Classification
Document and sentence classification is a fundamental language processing task that involves automatically assigning predefined labels to text fragments.
Core Process
Embedding models
- Undersampling: Sample a subset of the data \(N\) times, ensuring each label has the same number of samples
- Document Encoding: Convert subset samples into vectors
- Classifier Training & Evaluation: Train (for each \(n\) in \(N\)) a logistic regression model with a small number of iterations. Evaluate the model on the test subset.
- Average Metrics: Average metrics over all the subset runs.

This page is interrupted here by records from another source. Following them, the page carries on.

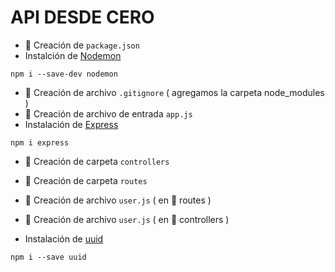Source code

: # API DESDE CERO

- 📄 Creación de `package.json`
- Instalción de [Nodemon](https://www.npmjs.com/package//nodemon)

```
npm i --save-dev nodemon
```

- 📄 Creación de archivo `.gitignore` ( agregamos la carpeta node_modules )
- 📄 Creación de archivo de entrada `app.js`
- Instalación de [Express](https://expressjs.com/)

```
npm i express
```

- 📂 Creación de carpeta `controllers`
- 📂 Creación de carpeta `routes`
- 📄 Creación de archivo `user.js` ( en 📂 routes )
- 📄 Creación de archivo `user.js` ( en 📂 controllers )

- Instalación de [uuid](https://www.npmjs.com/package//uuid)

```
npm i --save uuid
```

Data Schema Specifications
| Column | Type | Description | Required |
|---|---|---|---|
query |
string | Text fragment | ✓ |
label |
string | Label or labels for fragment | ✓ |
Relevant Metrics
| Metric | Description |
|---|---|
| Accuracy | Accuracy averaged over subset runs |
| Precision | Precision averaged over subset runs |
| Recall | Recall averaged over subset runs |
| F1 | F1 score averaged over subset runs |
The precision, recall and F1 scores are returned in macro-, micro- and weighted- average forms.
Supported Models
Only HuggingFace embedding-based models compatible with SentenceTransformer (e.g., SentenceTransformer, BERT, RoBERTa) are supported.